In the records below, find the line holding "NOTE: Keys currently" and the line holding "ssh_agent. I'm not". Set down both, with every line between them, exactly.

::: Extracted information

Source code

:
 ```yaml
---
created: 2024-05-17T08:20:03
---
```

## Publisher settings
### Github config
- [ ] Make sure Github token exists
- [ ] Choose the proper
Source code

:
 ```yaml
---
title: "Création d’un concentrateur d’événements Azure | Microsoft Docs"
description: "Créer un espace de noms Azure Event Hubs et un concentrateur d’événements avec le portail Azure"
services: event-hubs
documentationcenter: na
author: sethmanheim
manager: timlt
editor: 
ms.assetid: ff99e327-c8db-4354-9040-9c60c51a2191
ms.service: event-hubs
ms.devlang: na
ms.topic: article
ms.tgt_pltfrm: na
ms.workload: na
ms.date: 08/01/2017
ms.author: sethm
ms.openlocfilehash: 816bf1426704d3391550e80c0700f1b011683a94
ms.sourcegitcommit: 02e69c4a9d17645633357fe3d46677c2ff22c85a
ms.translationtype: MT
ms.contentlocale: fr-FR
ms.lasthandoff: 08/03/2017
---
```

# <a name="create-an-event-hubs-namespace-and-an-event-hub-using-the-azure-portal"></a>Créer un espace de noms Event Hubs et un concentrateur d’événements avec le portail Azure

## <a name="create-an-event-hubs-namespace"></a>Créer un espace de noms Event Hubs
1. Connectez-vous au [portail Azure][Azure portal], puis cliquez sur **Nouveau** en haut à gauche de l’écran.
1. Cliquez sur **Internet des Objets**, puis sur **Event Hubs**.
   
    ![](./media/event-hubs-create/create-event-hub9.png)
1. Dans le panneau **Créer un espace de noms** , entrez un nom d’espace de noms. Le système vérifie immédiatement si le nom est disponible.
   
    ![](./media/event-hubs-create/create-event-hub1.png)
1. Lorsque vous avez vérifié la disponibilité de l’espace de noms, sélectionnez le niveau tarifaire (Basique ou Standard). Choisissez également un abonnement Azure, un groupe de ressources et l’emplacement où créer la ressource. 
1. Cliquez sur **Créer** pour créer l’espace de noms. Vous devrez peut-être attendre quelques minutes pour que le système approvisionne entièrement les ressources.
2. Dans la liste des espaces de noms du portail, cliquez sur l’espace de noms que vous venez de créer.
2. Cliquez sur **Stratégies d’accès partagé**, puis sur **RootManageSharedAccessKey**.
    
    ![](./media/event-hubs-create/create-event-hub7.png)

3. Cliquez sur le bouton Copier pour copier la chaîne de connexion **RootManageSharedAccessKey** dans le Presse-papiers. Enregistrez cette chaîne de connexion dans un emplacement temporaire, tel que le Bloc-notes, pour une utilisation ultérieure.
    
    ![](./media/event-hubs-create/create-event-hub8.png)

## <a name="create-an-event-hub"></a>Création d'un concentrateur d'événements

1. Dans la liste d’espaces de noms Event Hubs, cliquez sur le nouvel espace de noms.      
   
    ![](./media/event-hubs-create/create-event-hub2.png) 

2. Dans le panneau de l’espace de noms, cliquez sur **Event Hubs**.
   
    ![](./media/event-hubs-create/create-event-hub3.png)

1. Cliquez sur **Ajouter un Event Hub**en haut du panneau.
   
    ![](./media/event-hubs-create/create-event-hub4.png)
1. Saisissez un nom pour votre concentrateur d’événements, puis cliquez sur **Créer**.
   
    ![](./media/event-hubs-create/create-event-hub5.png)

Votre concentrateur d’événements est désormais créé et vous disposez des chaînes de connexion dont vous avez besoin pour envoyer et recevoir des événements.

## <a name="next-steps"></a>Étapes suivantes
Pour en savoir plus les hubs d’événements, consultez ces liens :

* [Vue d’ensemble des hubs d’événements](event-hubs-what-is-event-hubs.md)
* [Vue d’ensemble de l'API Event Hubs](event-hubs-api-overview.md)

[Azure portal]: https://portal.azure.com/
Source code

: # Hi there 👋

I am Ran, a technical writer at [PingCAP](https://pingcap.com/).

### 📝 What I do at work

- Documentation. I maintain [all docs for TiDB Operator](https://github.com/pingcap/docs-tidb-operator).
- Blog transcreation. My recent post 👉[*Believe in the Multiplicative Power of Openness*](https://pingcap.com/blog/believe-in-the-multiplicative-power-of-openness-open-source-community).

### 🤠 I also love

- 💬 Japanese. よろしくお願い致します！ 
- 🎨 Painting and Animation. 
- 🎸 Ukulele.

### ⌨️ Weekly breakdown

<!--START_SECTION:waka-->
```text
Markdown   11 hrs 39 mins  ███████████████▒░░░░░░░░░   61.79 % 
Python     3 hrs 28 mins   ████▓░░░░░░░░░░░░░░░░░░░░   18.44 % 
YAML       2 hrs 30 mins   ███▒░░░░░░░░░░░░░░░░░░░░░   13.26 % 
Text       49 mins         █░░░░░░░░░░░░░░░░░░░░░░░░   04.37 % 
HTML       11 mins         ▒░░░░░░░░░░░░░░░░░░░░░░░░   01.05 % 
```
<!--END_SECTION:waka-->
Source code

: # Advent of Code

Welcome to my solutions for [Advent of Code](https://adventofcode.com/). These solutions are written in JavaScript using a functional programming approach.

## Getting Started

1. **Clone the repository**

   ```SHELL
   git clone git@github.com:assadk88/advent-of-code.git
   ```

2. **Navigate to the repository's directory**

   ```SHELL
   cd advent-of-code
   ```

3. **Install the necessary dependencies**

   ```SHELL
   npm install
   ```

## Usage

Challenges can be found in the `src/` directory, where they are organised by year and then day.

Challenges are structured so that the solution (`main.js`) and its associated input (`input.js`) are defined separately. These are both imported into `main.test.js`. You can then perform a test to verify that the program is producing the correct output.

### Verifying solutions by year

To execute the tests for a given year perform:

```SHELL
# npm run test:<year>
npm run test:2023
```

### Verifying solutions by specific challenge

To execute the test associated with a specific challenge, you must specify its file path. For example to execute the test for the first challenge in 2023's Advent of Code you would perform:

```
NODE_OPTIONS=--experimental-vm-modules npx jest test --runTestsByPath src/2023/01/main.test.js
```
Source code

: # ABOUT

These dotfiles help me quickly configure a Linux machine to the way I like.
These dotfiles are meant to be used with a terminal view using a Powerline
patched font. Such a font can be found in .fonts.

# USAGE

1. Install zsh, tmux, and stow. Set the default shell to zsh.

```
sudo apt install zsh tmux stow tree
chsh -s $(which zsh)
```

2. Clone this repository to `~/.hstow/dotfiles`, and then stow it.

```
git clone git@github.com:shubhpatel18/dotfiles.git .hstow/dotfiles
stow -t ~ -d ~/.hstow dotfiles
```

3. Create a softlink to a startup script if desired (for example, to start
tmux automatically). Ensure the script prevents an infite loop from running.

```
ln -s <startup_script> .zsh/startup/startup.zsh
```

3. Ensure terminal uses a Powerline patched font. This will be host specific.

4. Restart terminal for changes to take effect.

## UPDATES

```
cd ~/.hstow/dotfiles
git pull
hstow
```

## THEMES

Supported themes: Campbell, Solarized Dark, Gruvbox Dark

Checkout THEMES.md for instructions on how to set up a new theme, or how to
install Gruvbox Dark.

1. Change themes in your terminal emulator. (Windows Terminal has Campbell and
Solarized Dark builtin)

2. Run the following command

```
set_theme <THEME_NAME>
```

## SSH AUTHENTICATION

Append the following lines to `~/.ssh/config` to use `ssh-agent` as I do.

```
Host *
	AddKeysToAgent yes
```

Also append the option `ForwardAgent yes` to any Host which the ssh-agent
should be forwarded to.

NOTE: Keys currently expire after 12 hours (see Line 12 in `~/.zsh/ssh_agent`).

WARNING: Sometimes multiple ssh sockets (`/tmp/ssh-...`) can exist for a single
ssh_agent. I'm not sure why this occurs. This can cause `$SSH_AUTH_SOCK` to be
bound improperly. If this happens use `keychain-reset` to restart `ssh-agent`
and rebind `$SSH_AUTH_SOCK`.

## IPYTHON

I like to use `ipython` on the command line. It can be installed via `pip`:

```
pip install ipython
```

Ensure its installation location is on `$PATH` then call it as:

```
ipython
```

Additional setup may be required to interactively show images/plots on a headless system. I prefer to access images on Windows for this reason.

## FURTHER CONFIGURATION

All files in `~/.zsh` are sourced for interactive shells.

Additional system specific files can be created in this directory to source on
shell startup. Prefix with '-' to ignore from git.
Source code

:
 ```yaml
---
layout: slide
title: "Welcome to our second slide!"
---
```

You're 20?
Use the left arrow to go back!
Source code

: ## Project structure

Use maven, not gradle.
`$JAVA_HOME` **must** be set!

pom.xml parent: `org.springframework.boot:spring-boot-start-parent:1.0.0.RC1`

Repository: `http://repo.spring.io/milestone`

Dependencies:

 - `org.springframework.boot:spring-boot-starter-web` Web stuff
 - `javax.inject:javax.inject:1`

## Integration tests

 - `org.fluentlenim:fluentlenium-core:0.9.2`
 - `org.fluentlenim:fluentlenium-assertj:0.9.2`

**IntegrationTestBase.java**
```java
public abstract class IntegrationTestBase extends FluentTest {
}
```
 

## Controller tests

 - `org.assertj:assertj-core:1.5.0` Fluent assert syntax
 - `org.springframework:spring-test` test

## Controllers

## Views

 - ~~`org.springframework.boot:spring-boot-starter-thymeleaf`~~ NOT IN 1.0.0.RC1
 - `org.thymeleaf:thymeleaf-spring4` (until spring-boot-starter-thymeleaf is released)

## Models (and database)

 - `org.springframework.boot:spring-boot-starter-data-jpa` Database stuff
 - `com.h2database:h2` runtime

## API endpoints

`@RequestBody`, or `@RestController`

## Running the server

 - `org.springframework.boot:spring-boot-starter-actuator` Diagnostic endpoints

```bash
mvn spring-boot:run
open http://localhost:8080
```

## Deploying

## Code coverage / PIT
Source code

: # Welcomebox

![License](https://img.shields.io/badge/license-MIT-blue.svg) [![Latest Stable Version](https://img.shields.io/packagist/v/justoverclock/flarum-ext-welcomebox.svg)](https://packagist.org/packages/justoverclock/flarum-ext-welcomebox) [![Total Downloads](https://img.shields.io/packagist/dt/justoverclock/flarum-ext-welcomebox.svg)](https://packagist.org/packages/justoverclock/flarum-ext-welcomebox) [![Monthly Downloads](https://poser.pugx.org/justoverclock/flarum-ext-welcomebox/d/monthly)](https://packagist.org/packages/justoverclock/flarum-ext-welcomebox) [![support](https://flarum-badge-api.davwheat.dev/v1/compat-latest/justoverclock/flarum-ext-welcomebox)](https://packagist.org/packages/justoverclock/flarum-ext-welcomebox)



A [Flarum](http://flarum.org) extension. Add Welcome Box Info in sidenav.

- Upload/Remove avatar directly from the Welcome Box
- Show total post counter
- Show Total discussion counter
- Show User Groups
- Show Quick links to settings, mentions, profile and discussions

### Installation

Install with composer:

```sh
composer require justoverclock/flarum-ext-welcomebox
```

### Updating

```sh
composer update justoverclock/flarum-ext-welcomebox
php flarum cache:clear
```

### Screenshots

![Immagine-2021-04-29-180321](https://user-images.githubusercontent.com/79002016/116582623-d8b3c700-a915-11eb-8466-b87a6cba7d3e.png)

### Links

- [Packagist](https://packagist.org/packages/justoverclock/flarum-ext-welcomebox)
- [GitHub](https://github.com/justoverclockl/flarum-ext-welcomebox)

::::::

• **Solution to this task**:
NOTE: Keys currently expire after 12 hours (see Line 12 in `~/.zsh/ssh_agent`).

WARNING: Sometimes multiple ssh sockets (`/tmp/ssh-...`) can exist for a single
ssh_agent. I'm not sure why this occurs. This can cause `$SSH_AUTH_SOCK` to be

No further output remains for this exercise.